Tuesday, January 16, 2018

General Register Office PDF Pilot

Have you been ordering birth and death certificates online from England and Wales via the General Register Office (GRO)?  It has just been confirmed that the latest pilot scheme to deliver PDF copies of birth and death records has been a success and will be extended.

Over 79,600 PDF applications had been processed in the three months from the introduction of the pilot on 12 October 2017.  The GRO previously conducted a three-phase PDF pilot between November 2016 and April 2017, but has yet to establish a permanent PDF scheme.  As a result of this popularity and positive feedback, the pilot scheme has now been extended past the minimum three month period.  The scheme applies to births from 1837 to 1916 and deaths from 1837 to 1957, but (sadly) excludes marriage records.

By allowing family historians to order digital copies of records at £6 each with a 5-working day delivery period, it provides a cheaper and quicker alternative to ordering print copies, which cost £9.25 each or £23.40 for priority deliveries.

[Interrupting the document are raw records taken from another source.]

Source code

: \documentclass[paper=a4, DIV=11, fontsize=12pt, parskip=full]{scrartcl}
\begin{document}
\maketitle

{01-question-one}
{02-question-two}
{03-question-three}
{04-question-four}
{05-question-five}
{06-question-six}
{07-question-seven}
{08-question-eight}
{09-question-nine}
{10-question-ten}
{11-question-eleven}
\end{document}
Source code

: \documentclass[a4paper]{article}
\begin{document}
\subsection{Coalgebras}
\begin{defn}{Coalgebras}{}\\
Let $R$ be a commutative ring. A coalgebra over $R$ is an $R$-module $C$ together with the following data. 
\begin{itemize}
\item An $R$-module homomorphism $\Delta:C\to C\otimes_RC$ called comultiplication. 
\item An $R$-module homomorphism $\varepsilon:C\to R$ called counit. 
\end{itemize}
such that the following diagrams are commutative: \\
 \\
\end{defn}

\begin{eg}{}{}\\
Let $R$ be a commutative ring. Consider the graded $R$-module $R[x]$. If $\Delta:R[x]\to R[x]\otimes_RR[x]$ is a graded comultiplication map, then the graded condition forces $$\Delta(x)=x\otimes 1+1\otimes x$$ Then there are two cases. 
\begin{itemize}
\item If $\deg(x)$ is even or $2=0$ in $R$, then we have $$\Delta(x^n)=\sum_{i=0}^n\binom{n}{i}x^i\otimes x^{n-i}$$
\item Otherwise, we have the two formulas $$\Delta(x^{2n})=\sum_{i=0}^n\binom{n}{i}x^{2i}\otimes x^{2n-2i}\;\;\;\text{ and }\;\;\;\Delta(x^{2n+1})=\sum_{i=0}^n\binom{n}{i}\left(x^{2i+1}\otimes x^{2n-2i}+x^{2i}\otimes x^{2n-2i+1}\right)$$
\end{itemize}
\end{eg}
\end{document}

Personally, I have been taking advantage of this new service quite a bit over the past several months and have had a very positive experience.  All certificates have arrive quickly, and all but one have been correct.  For the one that wasn't right, I simply emailed the GRO pointing out the error (they had supplied the wrong certificate) and the correct certificate arrived within a few days, at no extra cost.  I'll be ordering a few more certificates shortly, and am hoping they will extend the pilot to include marriage certificates soon.

Monday, January 15, 2018

Chruch of Ireland Gazette goes online

Almost 70 years of editions of the Church of Ireland Gazette, the Church of Ireland’s weekly newspaper, have been published online for free by the Representative Church Body Library.
The editions date from March 1856, when the paper first appeared, to December 1923, after the Irish Free State was declared, and cover both modern Northern Ireland and the Republic of Ireland.
Historian Dr Miriam Moffitt said: “The Gazette is wonderful because it provides not only an outline of the events that impacted on the Church over the last 150 years, but also because it gives us an insight into the attitudes of its readership.”
The Gazette ran birth, marriage and death notices relating to clergymen and their families, as well as news stories, columns and advertisements.  Maybe you can find out more about events in your family's parish or other interesting snippets about their lives.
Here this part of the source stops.